#### Given records ####
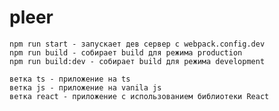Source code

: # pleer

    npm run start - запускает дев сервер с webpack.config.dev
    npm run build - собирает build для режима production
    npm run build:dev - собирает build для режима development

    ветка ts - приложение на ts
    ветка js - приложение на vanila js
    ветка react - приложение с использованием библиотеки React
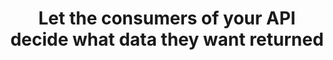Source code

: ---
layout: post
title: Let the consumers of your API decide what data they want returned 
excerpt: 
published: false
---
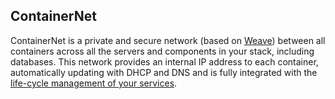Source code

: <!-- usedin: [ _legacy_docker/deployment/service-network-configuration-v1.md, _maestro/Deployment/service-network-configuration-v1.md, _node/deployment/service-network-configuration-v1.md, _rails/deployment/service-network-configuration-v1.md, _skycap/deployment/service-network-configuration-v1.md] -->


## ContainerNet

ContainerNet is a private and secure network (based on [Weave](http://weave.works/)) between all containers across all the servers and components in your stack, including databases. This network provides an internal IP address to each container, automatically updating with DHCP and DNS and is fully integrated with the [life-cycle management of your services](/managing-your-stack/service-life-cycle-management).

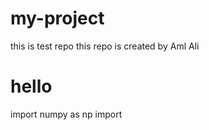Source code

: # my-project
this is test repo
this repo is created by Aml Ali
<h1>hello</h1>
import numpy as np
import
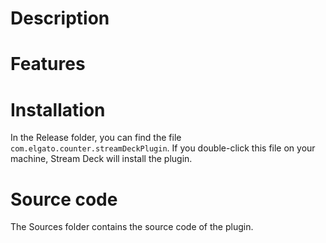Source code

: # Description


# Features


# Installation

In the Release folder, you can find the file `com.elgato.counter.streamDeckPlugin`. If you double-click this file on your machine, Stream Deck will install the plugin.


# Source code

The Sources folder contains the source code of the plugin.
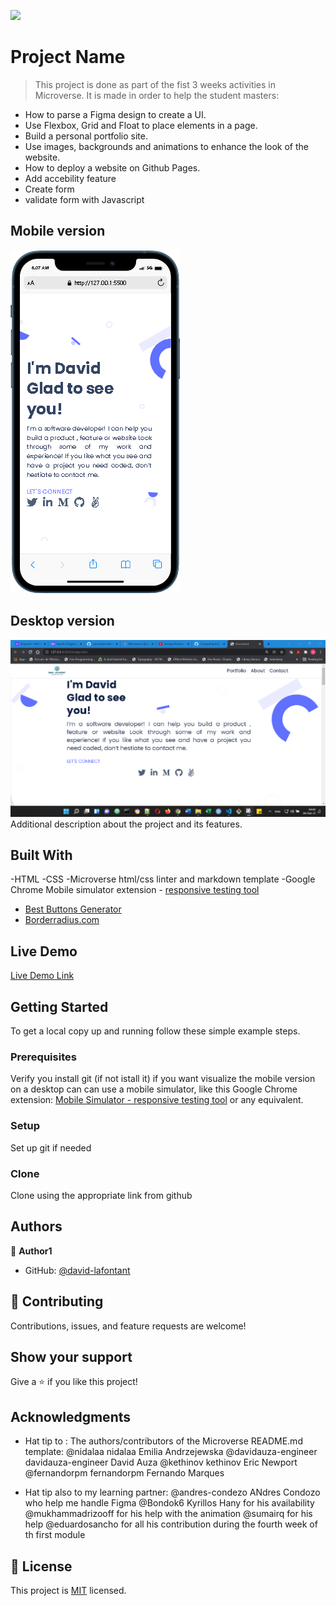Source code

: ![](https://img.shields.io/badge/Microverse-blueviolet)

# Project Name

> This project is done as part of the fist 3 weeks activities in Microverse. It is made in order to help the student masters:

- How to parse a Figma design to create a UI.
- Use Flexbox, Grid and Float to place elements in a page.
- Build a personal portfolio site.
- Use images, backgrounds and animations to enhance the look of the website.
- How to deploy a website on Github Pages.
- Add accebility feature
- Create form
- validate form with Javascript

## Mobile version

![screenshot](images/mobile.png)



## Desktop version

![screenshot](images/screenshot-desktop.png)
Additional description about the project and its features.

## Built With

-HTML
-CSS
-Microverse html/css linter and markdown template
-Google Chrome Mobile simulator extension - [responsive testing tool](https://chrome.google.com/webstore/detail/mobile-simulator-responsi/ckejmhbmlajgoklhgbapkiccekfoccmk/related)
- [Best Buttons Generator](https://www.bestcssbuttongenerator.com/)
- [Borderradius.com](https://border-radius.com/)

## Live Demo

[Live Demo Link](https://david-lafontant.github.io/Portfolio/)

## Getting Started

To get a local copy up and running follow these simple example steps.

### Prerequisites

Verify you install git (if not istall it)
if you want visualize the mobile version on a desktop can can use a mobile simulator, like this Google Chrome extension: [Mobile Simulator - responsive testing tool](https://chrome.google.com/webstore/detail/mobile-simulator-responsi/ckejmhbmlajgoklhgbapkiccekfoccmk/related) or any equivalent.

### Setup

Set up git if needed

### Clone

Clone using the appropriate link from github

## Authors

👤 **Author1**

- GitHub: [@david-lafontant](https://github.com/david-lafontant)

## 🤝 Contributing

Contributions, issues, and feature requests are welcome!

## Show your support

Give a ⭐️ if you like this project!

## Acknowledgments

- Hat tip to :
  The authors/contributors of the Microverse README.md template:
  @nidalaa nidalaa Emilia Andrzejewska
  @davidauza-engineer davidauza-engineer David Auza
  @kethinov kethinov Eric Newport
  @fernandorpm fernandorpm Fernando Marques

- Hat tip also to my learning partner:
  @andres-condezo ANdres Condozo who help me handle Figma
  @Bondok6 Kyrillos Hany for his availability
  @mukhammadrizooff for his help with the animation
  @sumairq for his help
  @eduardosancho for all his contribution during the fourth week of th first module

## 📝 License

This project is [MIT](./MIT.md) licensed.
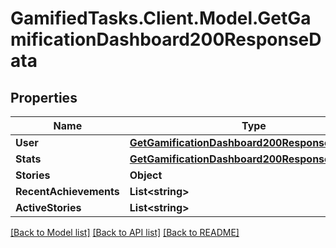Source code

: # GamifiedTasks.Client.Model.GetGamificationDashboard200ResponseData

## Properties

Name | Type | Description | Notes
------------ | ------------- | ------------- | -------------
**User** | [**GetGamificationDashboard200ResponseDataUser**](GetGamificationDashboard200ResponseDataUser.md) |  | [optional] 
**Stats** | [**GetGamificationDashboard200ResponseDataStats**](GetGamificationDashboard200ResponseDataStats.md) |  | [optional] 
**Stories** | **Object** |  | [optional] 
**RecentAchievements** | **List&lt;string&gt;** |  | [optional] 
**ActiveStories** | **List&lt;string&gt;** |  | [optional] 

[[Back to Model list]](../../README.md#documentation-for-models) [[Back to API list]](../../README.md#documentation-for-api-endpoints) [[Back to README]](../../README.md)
####
*Task statement*. From first line to last, return the records verbatim without their pictures.

*Expected answer*.
Source code

: # pleer

    npm run start - запускает дев сервер с webpack.config.dev
    npm run build - собирает build для режима production
    npm run build:dev - собирает build для режима development

    ветка ts - приложение на ts
    ветка js - приложение на vanila js
    ветка react - приложение с использованием библиотеки React
Source code

: ---
layout: post
title: Let the consumers of your API decide what data they want returned 
excerpt: 
published: false
---
Source code

: <!-- usedin: [ _legacy_docker/deployment/service-network-configuration-v1.md, _maestro/Deployment/service-network-configuration-v1.md, _node/deployment/service-network-configuration-v1.md, _rails/deployment/service-network-configuration-v1.md, _skycap/deployment/service-network-configuration-v1.md] -->


## ContainerNet

ContainerNet is a private and secure network (based on [Weave](http://weave.works/)) between all containers across all the servers and components in your stack, including databases. This network provides an internal IP address to each container, automatically updating with DHCP and DNS and is fully integrated with the [life-cycle management of your services](/managing-your-stack/service-life-cycle-management).

Source code

: # my-project
this is test repo
this repo is created by Aml Ali
<h1>hello</h1>
import numpy as np
import
Source code

: # Description


# Features


# Installation

In the Release folder, you can find the file `com.elgato.counter.streamDeckPlugin`. If you double-click this file on your machine, Stream Deck will install the plugin.


# Source code

The Sources folder contains the source code of the plugin.
Source code

: ![](https://img.shields.io/badge/Microverse-blueviolet)

# Project Name

> This project is done as part of the fist 3 weeks activities in Microverse. It is made in order to help the student masters:

- How to parse a Figma design to create a UI.
- Use Flexbox, Grid and Float to place elements in a page.
- Build a personal portfolio site.
- Use images, backgrounds and animations to enhance the look of the website.
- How to deploy a website on Github Pages.
- Add accebility feature
- Create form
- validate form with Javascript

## Mobile version

![screenshot](images/mobile.png)



## Desktop version

![screenshot](images/screenshot-desktop.png)
Additional description about the project and its features.

## Built With

-HTML
-CSS
-Microverse html/css linter and markdown template
-Google Chrome Mobile simulator extension - [responsive testing tool](https://chrome.google.com/webstore/detail/mobile-simulator-responsi/ckejmhbmlajgoklhgbapkiccekfoccmk/related)
- [Best Buttons Generator](https://www.bestcssbuttongenerator.com/)
- [Borderradius.com](https://border-radius.com/)

## Live Demo

[Live Demo Link](https://david-lafontant.github.io/Portfolio/)

## Getting Started

To get a local copy up and running follow these simple example steps.

### Prerequisites

Verify you install git (if not istall it)
if you want visualize the mobile version on a desktop can can use a mobile simulator, like this Google Chrome extension: [Mobile Simulator - responsive testing tool](https://chrome.google.com/webstore/detail/mobile-simulator-responsi/ckejmhbmlajgoklhgbapkiccekfoccmk/related) or any equivalent.

### Setup

Set up git if needed

### Clone

Clone using the appropriate link from github

## Authors

👤 **Author1**

- GitHub: [@david-lafontant](https://github.com/david-lafontant)

## 🤝 Contributing

Contributions, issues, and feature requests are welcome!

## Show your support

Give a ⭐️ if you like this project!

## Acknowledgments

- Hat tip to :
  The authors/contributors of the Microverse README.md template:
  @nidalaa nidalaa Emilia Andrzejewska
  @davidauza-engineer davidauza-engineer David Auza
  @kethinov kethinov Eric Newport
  @fernandorpm fernandorpm Fernando Marques

- Hat tip also to my learning partner:
  @andres-condezo ANdres Condozo who help me handle Figma
  @Bondok6 Kyrillos Hany for his availability
  @mukhammadrizooff for his help with the animation
  @sumairq for his help
  @eduardosancho for all his contribution during the fourth week of th first module

## 📝 License

This project is [MIT](./MIT.md) licensed.
Source code

: # GamifiedTasks.Client.Model.GetGamificationDashboard200ResponseData

## Properties

Name | Type | Description | Notes
------------ | ------------- | ------------- | -------------
**User** | [**GetGamificationDashboard200ResponseDataUser**](GetGamificationDashboard200ResponseDataUser.md) |  | [optional] 
**Stats** | [**GetGamificationDashboard200ResponseDataStats**](GetGamificationDashboard200ResponseDataStats.md) |  | [optional] 
**Stories** | **Object** |  | [optional] 
**RecentAchievements** | **List&lt;string&gt;** |  | [optional] 
**ActiveStories** | **List&lt;string&gt;** |  | [optional] 

[[Back to Model list]](../../README.md#documentation-for-models) [[Back to API list]](../../README.md#documentation-for-api-endpoints) [[Back to README]](../../README.md)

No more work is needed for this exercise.